### Pictures paired with source code
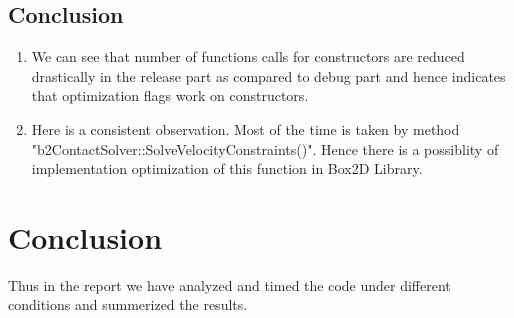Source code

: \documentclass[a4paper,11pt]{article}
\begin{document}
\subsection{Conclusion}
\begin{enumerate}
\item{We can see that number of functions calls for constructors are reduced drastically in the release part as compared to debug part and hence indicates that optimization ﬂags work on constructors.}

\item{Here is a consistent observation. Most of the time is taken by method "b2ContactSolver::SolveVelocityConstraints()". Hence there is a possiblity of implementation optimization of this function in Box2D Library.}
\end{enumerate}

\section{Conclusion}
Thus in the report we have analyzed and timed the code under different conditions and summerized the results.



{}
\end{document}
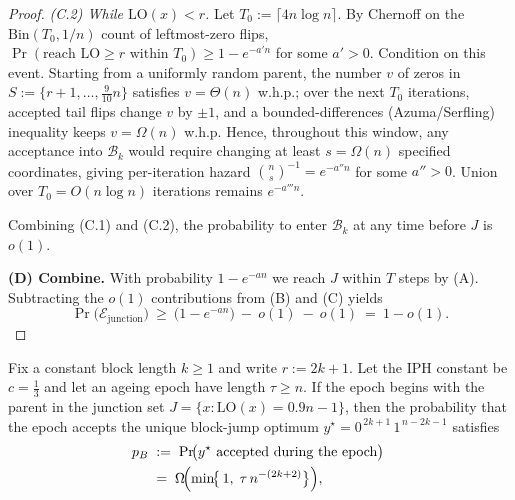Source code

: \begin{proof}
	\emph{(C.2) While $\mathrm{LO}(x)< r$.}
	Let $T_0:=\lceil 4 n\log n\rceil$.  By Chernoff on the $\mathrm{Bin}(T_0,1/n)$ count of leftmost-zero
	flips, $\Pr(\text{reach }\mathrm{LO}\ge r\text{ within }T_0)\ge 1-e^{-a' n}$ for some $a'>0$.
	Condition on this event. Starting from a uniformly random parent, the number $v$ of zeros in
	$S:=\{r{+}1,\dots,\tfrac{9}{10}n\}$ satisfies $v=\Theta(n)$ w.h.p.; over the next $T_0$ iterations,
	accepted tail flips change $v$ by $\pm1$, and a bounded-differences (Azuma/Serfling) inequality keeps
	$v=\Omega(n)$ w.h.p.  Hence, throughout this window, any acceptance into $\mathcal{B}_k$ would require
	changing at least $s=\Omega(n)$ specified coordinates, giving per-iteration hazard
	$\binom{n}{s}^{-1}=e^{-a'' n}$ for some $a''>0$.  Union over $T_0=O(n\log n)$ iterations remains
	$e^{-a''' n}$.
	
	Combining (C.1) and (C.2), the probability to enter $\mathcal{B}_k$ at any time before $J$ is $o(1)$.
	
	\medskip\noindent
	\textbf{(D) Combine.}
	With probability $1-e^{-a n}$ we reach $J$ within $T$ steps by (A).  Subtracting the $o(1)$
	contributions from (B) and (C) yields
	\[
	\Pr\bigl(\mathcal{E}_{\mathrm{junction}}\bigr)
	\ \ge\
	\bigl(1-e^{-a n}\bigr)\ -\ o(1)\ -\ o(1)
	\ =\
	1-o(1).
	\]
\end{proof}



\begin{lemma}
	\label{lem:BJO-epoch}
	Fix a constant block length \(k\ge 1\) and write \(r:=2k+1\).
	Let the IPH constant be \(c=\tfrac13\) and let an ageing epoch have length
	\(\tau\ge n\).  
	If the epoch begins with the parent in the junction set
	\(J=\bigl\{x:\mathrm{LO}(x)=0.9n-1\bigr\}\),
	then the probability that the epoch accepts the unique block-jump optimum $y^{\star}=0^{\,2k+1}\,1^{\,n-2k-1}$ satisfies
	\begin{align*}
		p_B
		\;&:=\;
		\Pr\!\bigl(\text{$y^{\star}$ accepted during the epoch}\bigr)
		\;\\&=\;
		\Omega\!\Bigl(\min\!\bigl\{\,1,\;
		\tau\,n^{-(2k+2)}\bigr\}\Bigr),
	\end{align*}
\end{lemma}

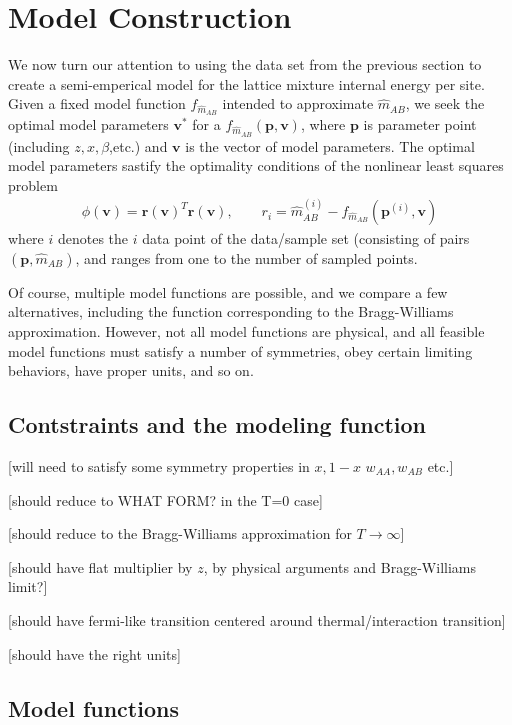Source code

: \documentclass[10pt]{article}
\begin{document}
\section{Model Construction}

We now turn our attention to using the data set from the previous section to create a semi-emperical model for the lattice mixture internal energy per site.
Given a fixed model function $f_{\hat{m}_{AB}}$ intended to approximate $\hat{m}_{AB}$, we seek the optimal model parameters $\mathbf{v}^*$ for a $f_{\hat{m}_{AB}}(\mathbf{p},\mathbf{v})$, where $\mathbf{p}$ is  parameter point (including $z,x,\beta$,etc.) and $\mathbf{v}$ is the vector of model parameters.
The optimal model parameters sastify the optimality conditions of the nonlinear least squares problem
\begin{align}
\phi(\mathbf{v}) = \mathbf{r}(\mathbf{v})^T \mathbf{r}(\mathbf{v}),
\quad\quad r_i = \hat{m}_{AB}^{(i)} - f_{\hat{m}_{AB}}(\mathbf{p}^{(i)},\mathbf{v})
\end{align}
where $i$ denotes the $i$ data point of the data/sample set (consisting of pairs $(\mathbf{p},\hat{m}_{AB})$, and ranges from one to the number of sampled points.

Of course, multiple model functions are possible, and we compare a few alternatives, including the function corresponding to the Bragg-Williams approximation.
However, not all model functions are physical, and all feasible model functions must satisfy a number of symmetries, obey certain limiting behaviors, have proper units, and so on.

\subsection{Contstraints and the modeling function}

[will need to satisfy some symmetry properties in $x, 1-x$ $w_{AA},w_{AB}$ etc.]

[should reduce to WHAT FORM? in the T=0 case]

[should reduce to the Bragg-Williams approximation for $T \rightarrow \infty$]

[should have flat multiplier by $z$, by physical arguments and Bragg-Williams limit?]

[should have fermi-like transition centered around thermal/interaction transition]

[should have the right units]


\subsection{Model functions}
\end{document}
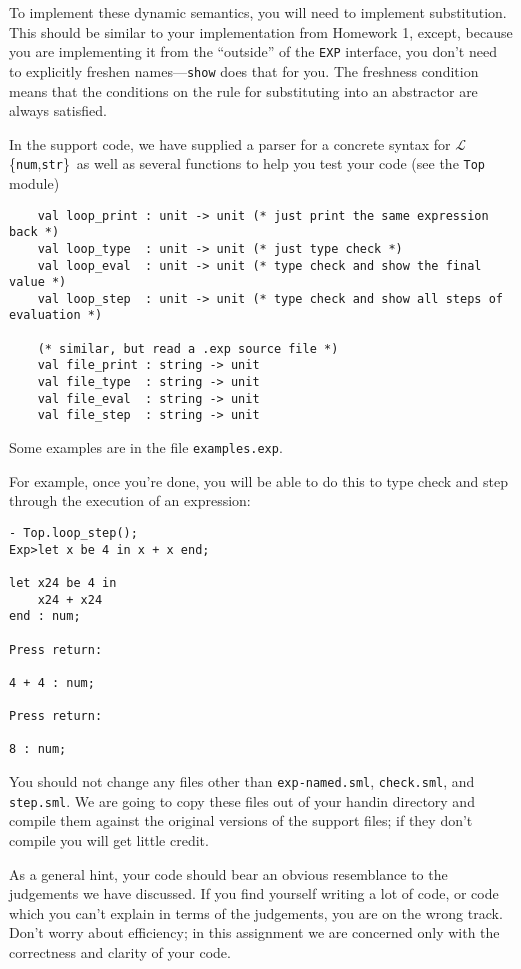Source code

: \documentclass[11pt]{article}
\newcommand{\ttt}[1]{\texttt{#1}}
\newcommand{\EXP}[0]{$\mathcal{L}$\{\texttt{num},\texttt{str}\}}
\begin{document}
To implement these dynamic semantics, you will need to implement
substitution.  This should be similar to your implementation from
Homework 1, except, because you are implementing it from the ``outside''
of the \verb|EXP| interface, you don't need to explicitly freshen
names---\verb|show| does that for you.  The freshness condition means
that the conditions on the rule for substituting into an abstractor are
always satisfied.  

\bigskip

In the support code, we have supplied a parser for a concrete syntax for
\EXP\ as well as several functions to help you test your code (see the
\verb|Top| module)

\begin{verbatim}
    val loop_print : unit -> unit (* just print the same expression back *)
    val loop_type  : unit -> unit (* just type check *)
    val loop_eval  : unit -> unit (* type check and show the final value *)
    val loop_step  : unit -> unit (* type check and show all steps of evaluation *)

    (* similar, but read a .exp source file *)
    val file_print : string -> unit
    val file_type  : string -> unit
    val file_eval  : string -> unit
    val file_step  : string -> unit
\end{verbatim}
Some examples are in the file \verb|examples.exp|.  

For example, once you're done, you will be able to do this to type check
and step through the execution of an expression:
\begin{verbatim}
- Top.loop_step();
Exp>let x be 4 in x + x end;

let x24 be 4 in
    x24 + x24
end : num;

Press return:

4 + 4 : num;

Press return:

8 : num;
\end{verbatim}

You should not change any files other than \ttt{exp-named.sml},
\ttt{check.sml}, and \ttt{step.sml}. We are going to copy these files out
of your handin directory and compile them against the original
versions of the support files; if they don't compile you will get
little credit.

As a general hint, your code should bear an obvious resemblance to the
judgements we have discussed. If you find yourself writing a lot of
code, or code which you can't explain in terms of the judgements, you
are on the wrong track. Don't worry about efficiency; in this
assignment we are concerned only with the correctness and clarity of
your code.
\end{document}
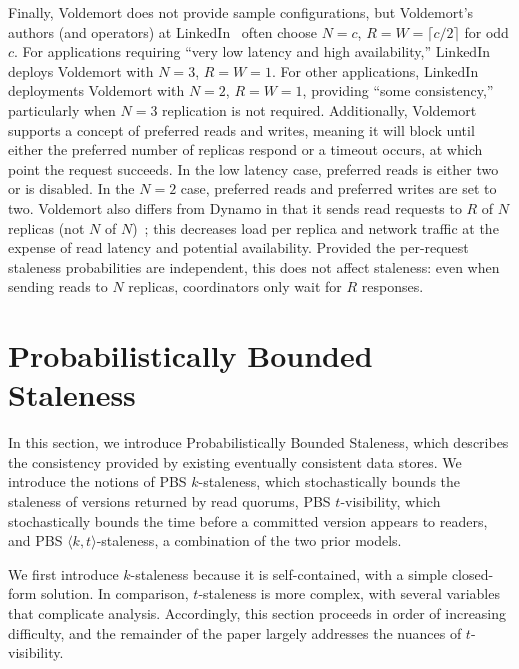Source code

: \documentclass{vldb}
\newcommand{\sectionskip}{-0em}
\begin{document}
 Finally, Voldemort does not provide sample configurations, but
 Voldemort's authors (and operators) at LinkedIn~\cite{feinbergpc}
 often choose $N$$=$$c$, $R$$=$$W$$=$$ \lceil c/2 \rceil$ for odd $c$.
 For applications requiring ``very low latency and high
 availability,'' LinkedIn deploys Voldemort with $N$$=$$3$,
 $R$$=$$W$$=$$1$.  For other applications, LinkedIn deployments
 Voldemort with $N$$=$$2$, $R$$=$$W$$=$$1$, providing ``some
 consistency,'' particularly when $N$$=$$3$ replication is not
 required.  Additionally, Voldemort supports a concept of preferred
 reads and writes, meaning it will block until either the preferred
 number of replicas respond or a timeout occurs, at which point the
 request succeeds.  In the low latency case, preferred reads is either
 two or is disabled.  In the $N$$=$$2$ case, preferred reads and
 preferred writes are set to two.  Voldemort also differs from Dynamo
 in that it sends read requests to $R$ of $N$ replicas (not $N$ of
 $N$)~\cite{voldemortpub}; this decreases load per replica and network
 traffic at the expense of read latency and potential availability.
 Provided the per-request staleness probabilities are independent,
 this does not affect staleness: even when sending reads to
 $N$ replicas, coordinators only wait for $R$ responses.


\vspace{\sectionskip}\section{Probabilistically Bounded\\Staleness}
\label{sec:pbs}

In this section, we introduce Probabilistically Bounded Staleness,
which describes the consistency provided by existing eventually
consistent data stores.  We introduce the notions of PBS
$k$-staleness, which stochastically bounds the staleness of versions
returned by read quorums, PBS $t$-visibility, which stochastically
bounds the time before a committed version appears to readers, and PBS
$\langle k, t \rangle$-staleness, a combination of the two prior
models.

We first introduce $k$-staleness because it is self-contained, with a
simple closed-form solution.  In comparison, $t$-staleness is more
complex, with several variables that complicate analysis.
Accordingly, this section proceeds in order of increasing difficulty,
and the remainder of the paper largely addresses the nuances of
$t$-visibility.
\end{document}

### WORK ITEM
Using the entries above, repeat exactly the lines from the one with "is a consistent" to the one with "for some $a'>0$.", both included, and leave the pictures behind.

### RESPONSE BOX
\item{Here is a consistent observation. Most of the time is taken by method "b2ContactSolver::SolveVelocityConstraints()". Hence there is a possiblity of implementation optimization of this function in Box2D Library.}
\end{enumerate}

\section{Conclusion}
Thus in the report we have analyzed and timed the code under different conditions and summerized the results.



{}
\end{document}
Source code

: \begin{proof}
	\emph{(C.2) While $\mathrm{LO}(x)< r$.}
	Let $T_0:=\lceil 4 n\log n\rceil$.  By Chernoff on the $\mathrm{Bin}(T_0,1/n)$ count of leftmost-zero
	flips, $\Pr(\text{reach }\mathrm{LO}\ge r\text{ within }T_0)\ge 1-e^{-a' n}$ for some $a'>0$.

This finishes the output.